Decencio le miró con cautela, como si intentara discernir si tras esa pregunta se ocultaba una traición, pero al no percibir ninguna finalmente se encogió de hombros.
—No veo razones para ocultártelo. El emperador desea situar a tus soldados galos en la vanguardia de su campaña contra Persia. El rey Sapor ha atacado nuestras fronteras orientales y las legiones del este necesitan refuerzos. El emperador ha llegado a la conclusión de que en la Galia no existe amenaza de guerra, pues los bárbaros han abandonado sus intenciones de seguir atacando, evidentemente por temor a las represalias. La reputación de sus soldados galos se ha extendido más allá de los confines de la región, incluso hasta la corte de Sapor, que tiembla ante la idea de enfrentarse a los valerosos galos de Constancio. De ahí su decisión de transferir tropas que no necesitas a sus generales del este.

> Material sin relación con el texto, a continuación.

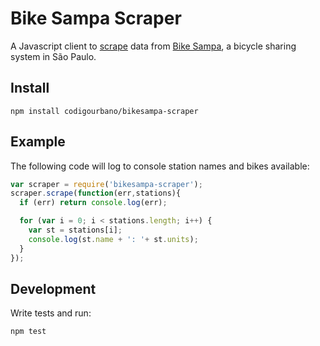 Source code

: # Bike Sampa Scraper

A Javascript client to [scrape](https://en.wikipedia.org/wiki/Web_scraping) data from  [Bike Sampa](http://ww2.mobilicidade.com.br/bikesampa/mapaestacao.asp), a bicycle sharing system in São Paulo.

## Install


    npm install codigourbano/bikesampa-scraper


## Example

The following code will log to console station names and bikes available:

``` javascript
var scraper = require('bikesampa-scraper');
scraper.scrape(function(err,stations){
  if (err) return console.log(err);

  for (var i = 0; i < stations.length; i++) {
    var st = stations[i];
    console.log(st.name + ': '+ st.units);
  }
});
```

## Development

Write tests and run:

    npm test
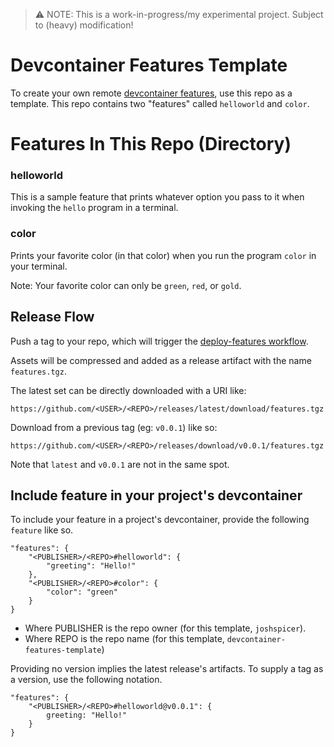 > ⚠️ NOTE: This is a work-in-progress/my experimental project. Subject to (heavy) modification!

# Devcontainer Features Template

To create your own remote [devcontainer features](#), use this repo as a template.  This repo contains two "features" called `helloworld` and `color`.


# Features In This Repo (Directory)

### helloworld

This is a sample feature that prints whatever option you pass to it when invoking the `hello` program in a terminal.

### color

Prints your favorite color (in that color) when you run the program `color` in your terminal. 

Note: Your favorite color can only be `green`, `red`, or `gold`.

## Release Flow

Push a tag to your repo, which will trigger the [deploy-features workflow](https://github.com/joshspicer/devcontainer-features-template/blob/main/.github/workflows/deploy-features.yml).

Assets will be compressed and added as a release artifact with the name `features.tgz`. 

The latest set can be directly downloaded with a URI like:

`https://github.com/<USER>/<REPO>/releases/latest/download/features.tgz`

Download from a previous tag (eg: `v0.0.1`) like so:

`https://github.com/<USER>/<REPO>/releases/download/v0.0.1/features.tgz`

Note that `latest` and `v0.0.1` are not in the same spot.


## Include feature in your project's devcontainer 

To include your feature in a project's devcontainer, provide the following `feature` like so.

```jsonc
"features": {
    "<PUBLISHER>/<REPO>#helloworld": {
        "greeting": "Hello!"
    },
    "<PUBLISHER>/<REPO>#color": {
        "color": "green" 
    }
}
```

- Where PUBLISHER is the repo owner (for this template, `joshspicer`).
- Where REPO is the repo name (for this template, `devcontainer-features-template`)

Providing no version implies the latest release's artifacts.  To supply a tag as a version, use the following notation.

```jsonc
"features": {
    "<PUBLISHER>/<REPO>#helloworld@v0.0.1": {
        greeting: "Hello!"
    }
}
```
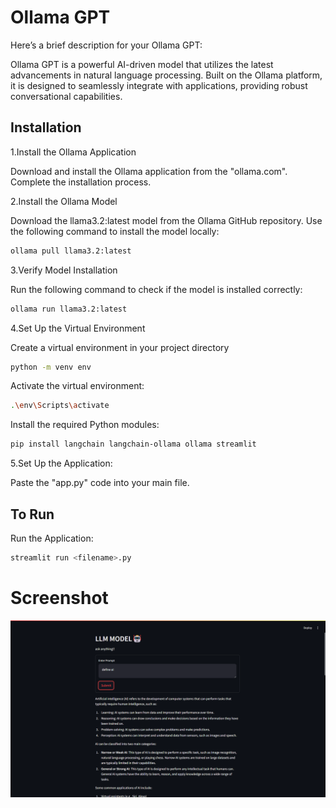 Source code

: 
# Ollama GPT


Here’s a brief description for your Ollama GPT:

Ollama GPT is a powerful AI-driven model that utilizes the latest advancements in natural language processing. Built on the Ollama platform, it is designed to seamlessly integrate with applications, providing robust conversational capabilities. 



## Installation

1.Install the Ollama Application

Download and install the Ollama application from the "ollama.com".
Complete the installation process.

2.Install the Ollama Model

Download the llama3.2:latest model from the Ollama GitHub repository.
Use the following command to install the model locally:

```bash
ollama pull llama3.2:latest  
```
3.Verify Model Installation

Run the following command to check if the model is installed correctly:    
```bash
ollama run llama3.2:latest  
```
4.Set Up the Virtual Environment

Create a virtual environment in your project directory
```bash
python -m venv env  
```
Activate the virtual environment:

```bash
.\env\Scripts\activate   
```
Install the required Python modules:
```bash
pip install langchain langchain-ollama ollama streamlit  
```
5.Set Up the Application:

Paste the "app.py" code into your main file.
## To Run 

Run the Application:


```bash
streamlit run <filename>.py
```
# Screenshot
![Screenshot](Screenshot.png)


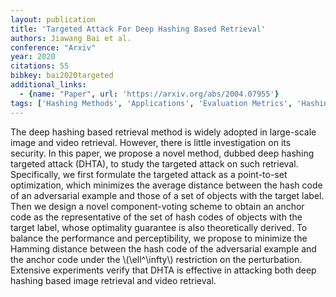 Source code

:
 ```yaml
---
layout: publication
title: 'Targeted Attack For Deep Hashing Based Retrieval'
authors: Jiawang Bai et al.
conference: "Arxiv"
year: 2020
citations: 55
bibkey: bai2020targeted
additional_links:
  - {name: "Paper", url: 'https://arxiv.org/abs/2004.07955'}
tags: ['Hashing Methods', 'Applications', 'Evaluation Metrics', 'Hashing Fundamentals', 'Deep Hashing']
---
```

The deep hashing based retrieval method is widely adopted in large-scale
image and video retrieval. However, there is little investigation on its
security. In this paper, we propose a novel method, dubbed deep hashing
targeted attack (DHTA), to study the targeted attack on such retrieval.
Specifically, we first formulate the targeted attack as a point-to-set
optimization, which minimizes the average distance between the hash code of an
adversarial example and those of a set of objects with the target label. Then
we design a novel component-voting scheme to obtain an anchor code as the
representative of the set of hash codes of objects with the target label, whose
optimality guarantee is also theoretically derived. To balance the performance
and perceptibility, we propose to minimize the Hamming distance between the
hash code of the adversarial example and the anchor code under the
\\(\ell^\infty\\) restriction on the perturbation. Extensive experiments verify
that DHTA is effective in attacking both deep hashing based image retrieval and
video retrieval.
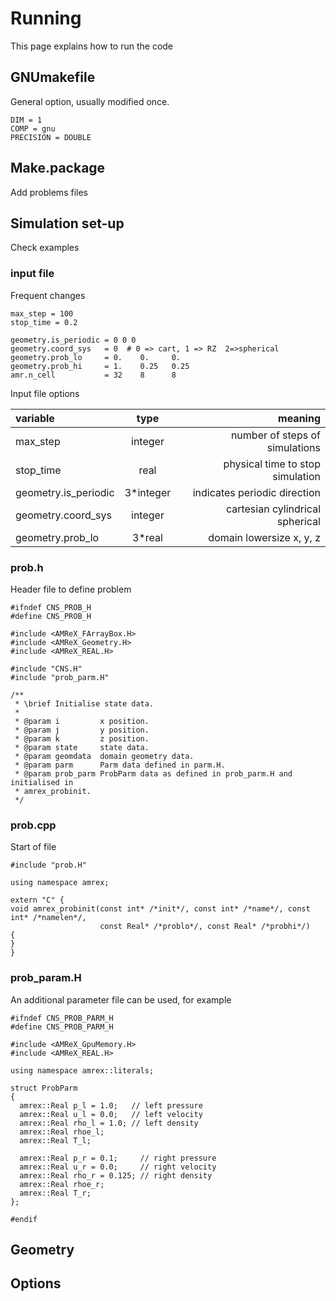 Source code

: # Running

This page explains how to run the code


## GNUmakefile 

General option, usually modified once.

```
DIM = 1
COMP = gnu
PRECISION = DOUBLE
```

## Make.package

Add problems files


## Simulation set-up

Check examples

### input file

Frequent changes


```
max_step = 100
stop_time = 0.2

geometry.is_periodic = 0 0 0
geometry.coord_sys   = 0  # 0 => cart, 1 => RZ  2=>spherical
geometry.prob_lo     = 0.    0.     0.
geometry.prob_hi     = 1.    0.25   0.25
amr.n_cell           = 32    8      8
```

Input file options

variable | type | meaning
:----------- |:-------------:| -----------:
max_step       | integer        | number of steps of simulations
stop_time       | real        | physical time to stop simulation
geometry.is_periodic        | 3*integer       | indicates periodic direction
geometry.coord_sys  | integer |   cartesian cylindrical spherical
geometry.prob_lo   |  3*real    | domain lowersize x, y, z


### prob.h

Header file to define problem

```
#ifndef CNS_PROB_H
#define CNS_PROB_H

#include <AMReX_FArrayBox.H>
#include <AMReX_Geometry.H>
#include <AMReX_REAL.H>

#include "CNS.H"
#include "prob_parm.H"

/**
 * \brief Initialise state data.
 *
 * @param i         x position.
 * @param j         y position.
 * @param k         z position.
 * @param state     state data.
 * @param geomdata  domain geometry data.
 * @param parm      Parm data defined in parm.H.
 * @param prob_parm ProbParm data as defined in prob_parm.H and initialised in
 * amrex_probinit.
 */
```

### prob.cpp


Start of file

```
#include "prob.H"

using namespace amrex;

extern "C" {
void amrex_probinit(const int* /*init*/, const int* /*name*/, const int* /*namelen*/,
                    const Real* /*problo*/, const Real* /*probhi*/)
{
}
}
```

### prob_param.H

An additional parameter file can be used, for example


```
#ifndef CNS_PROB_PARM_H
#define CNS_PROB_PARM_H

#include <AMReX_GpuMemory.H>
#include <AMReX_REAL.H>

using namespace amrex::literals;

struct ProbParm
{
  amrex::Real p_l = 1.0;   // left pressure
  amrex::Real u_l = 0.0;   // left velocity
  amrex::Real rho_l = 1.0; // left density
  amrex::Real rhoe_l;
  amrex::Real T_l;

  amrex::Real p_r = 0.1;     // right pressure
  amrex::Real u_r = 0.0;     // right velocity
  amrex::Real rho_r = 0.125; // right density
  amrex::Real rhoe_r;
  amrex::Real T_r;
};

#endif
```

## Geometry

## Options




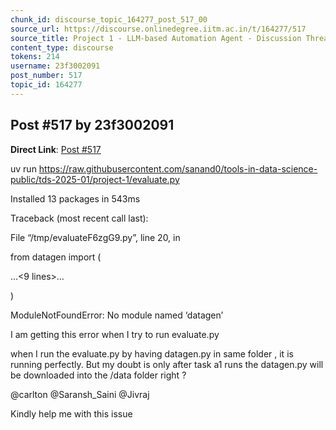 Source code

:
 ```yaml
---
chunk_id: discourse_topic_164277_post_517_00
source_url: https://discourse.onlinedegree.iitm.ac.in/t/164277/517
source_title: Project 1 - LLM-based Automation Agent - Discussion Thread [TDS Jan 2025]
content_type: discourse
tokens: 214
username: 23f3002091
post_number: 517
topic_id: 164277
---
```


## Post #517 by 23f3002091

**Direct Link**: [Post #517](https://discourse.onlinedegree.iitm.ac.in/t/164277/517)

uv run https://raw.githubusercontent.com/sanand0/tools-in-data-science-public/tds-2025-01/project-1/evaluate.py

Installed 13 packages in 543ms

Traceback (most recent call last):

File “/tmp/evaluateF6zgG9.py”, line 20, in

from datagen import (

…&lt;9 lines&gt;…

)

ModuleNotFoundError: No module named ‘datagen’

I am getting this error when I try to run evaluate.py

when I run the evaluate.py by having datagen.py in same folder , it is running perfectly. But my doubt is only after task a1 runs the datagen.py will be downloaded into the /data folder right ?

@carlton @Saransh_Saini @Jivraj

Kindly help me with this issue
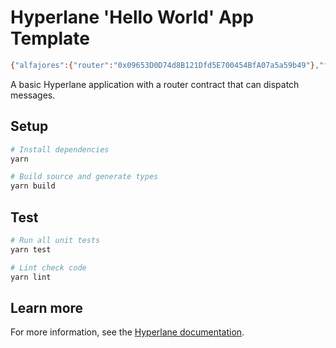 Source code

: # Hyperlane 'Hello World' App Template

```sh
{"alfajores":{"router":"0x09653D0D74d8B121Dfd5E700454BfA07a5a59b49"},"fuji":{"router":"0x7c98209a47919D770e4c9FE72a66aEac56888654"}}
```

A basic Hyperlane application with a router contract that can dispatch messages.

## Setup

```sh
# Install dependencies
yarn

# Build source and generate types
yarn build
```

## Test

```sh
# Run all unit tests
yarn test

# Lint check code
yarn lint
```

## Learn more

For more information, see the [Hyperlane documentation](https://docs.hyperlane.xyz/hyperlane-docs/developers/getting-started).
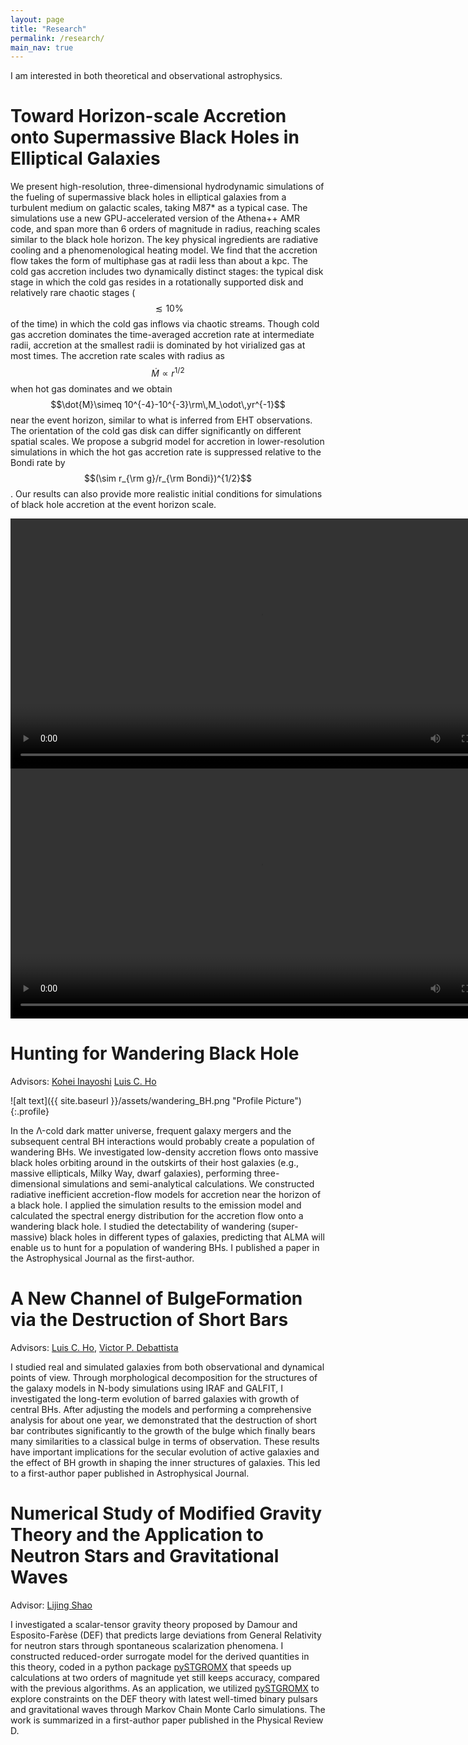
 ```yaml
---
layout: page
title: "Research"
permalink: /research/
main_nav: true
---
```


I am interested in both theoretical and observational astrophysics.

<h1> Toward Horizon-scale Accretion onto Supermassive Black Holes in Elliptical Galaxies </h1>

We present high-resolution, three-dimensional hydrodynamic simulations of the fueling of supermassive black holes in elliptical galaxies from a turbulent medium on galactic scales, taking M87* as a typical case. The simulations use a new GPU-accelerated version of the Athena++ AMR code, and span more than 6 orders of magnitude in radius, reaching scales similar to the black hole horizon. The key physical ingredients are radiative cooling and a phenomenological heating model. We find that the accretion flow takes the form of multiphase gas at radii less than about a kpc. The cold gas accretion includes two dynamically distinct stages: the typical disk stage in which the cold gas resides in a rotationally supported disk and relatively rare chaotic stages ($$ \lesssim 10\% $$ of the time) in which the cold gas inflows via chaotic streams. Though cold gas accretion dominates the time-averaged accretion rate at intermediate radii, accretion at the smallest radii is dominated by hot virialized gas at most times. The accretion rate scales with radius as $$\dot{M}\propto r^{1/2}$$ when hot gas dominates and we obtain $$\dot{M}\simeq 10^{-4}-10^{-3}\rm\,M_\odot\,yr^{-1}$$ near the event horizon, similar to what is inferred from EHT observations. The orientation of the cold gas disk can differ significantly on different spatial scales. We propose a subgrid model for accretion in lower-resolution simulations in which the hot gas accretion rate is suppressed relative to the Bondi rate by $$(\sim r_{\rm g}/r_{\rm Bondi})^{1/2}$$. Our results can also provide more realistic initial conditions for simulations of black hole accretion at the event horizon scale.

<video width="800" controls>
  <source src="/assets/Acc_video_render_d.mp4" type="video/mp4">
  Density perturbation
</video>

<video width="800" controls>
  <source src="/assets/Acc_video_render_v.mp4" type="video/mp4">
  Velocity perturbation
</video>

<h1> Hunting for Wandering Black Hole </h1>

Advisors: [Kohei Inayoshi](https://inayoshi0328.wixsite.com/kohei-inayoshi) [Luis C. Ho](http://kavli.pku.edu.cn/~lho/)

![alt text]({{ site.baseurl }}/assets/wandering_BH.png "Profile Picture"){:.profile}

In the Λ-cold dark matter universe, frequent galaxy mergers and the subsequent central BH interactions would probably create a population of wandering BHs. We investigated low-density accretion flows onto massive black holes orbiting around in the outskirts of their host galaxies (e.g., massive ellipticals, Milky Way, dwarf galaxies), performing three-dimensional simulations and semi-analytical calculations. We constructed radiative inefficient accretion-flow models for accretion near the horizon of a black hole. I applied the simulation results to the emission model and calculated the spectral energy distribution for the accretion flow onto a wandering black hole. I studied the detectability of wandering (super-massive) black holes in different types of galaxies, predicting that ALMA will enable us to hunt for a population of wandering BHs. I published a paper in the Astrophysical Journal as the first-author.

<h1> A New Channel of BulgeFormation via the Destruction of Short Bars </h1>

Advisors: [Luis C. Ho](http://kavli.pku.edu.cn/~lho/), [Victor P. Debattista](http://www.star.uclan.ac.uk/~vpd/)

I studied real and simulated galaxies from both observational and dynamical points of view. Through morphological decomposition for the structures of the galaxy models in N-body simulations using IRAF and GALFIT, I investigated the long-term evolution of barred galaxies with growth of central BHs. After adjusting the models and performing a comprehensive analysis for about one year, we demonstrated that the destruction of short bar contributes significantly to the growth of the bulge which finally bears many similarities to a classical bulge in terms of observation. These results have important implications for the secular evolution of active galaxies and the effect of BH growth in shaping the inner structures of galaxies. This led to a first-author paper published in Astrophysical Journal.

<h1> Numerical Study of Modified Gravity Theory and the Application to Neutron Stars and Gravitational Waves </h1>

Advisor: [Lijing Shao](https://friendshao.github.io/about/)

I investigated a scalar-tensor gravity theory proposed by Damour and Esposito-Farèse (DEF) that predicts large deviations from General Relativity for neutron stars through spontaneous scalarization phenomena. I constructed reduced-order surrogate model for the derived quantities in this theory, coded in a python package [pySTGROMX](https://github.com/AstroMG/pySTGROMX) that speeds up calculations at two orders of magnitude yet still keeps accuracy, compared with the previous algorithms. As an application, we utilized [pySTGROMX](https://github.com/AstroMG/pySTGROMX) to explore constraints on the DEF theory with latest well-timed binary pulsars and gravitational waves through Markov Chain Monte Carlo simulations. The work is summarized in  a first-author paper published in the Physical Review D.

Juliano abrió los ojos de par en par y guardó silencio mientras asimilaba la información.
—Como ya he dicho, estoy impaciente por cumplir las órdenes del emperador. Hay, sin embargo, un pequeño asunto legal que resolver. Cuando recluté a los soldados galos que el emperador solicita, fue con la condición expresa de que nunca tendrían que ir a regiones situadas al otro lado de los Alpes. No soportan la idea de que los alejen de su hogar. No solo su traslado al este sería una violación de dicha condición, sino que mi futura capacidad para reclutar auxiliares galos se vería perjudicada si temen que puedan enviarlos a tierras cálidas, lejos de sus familias.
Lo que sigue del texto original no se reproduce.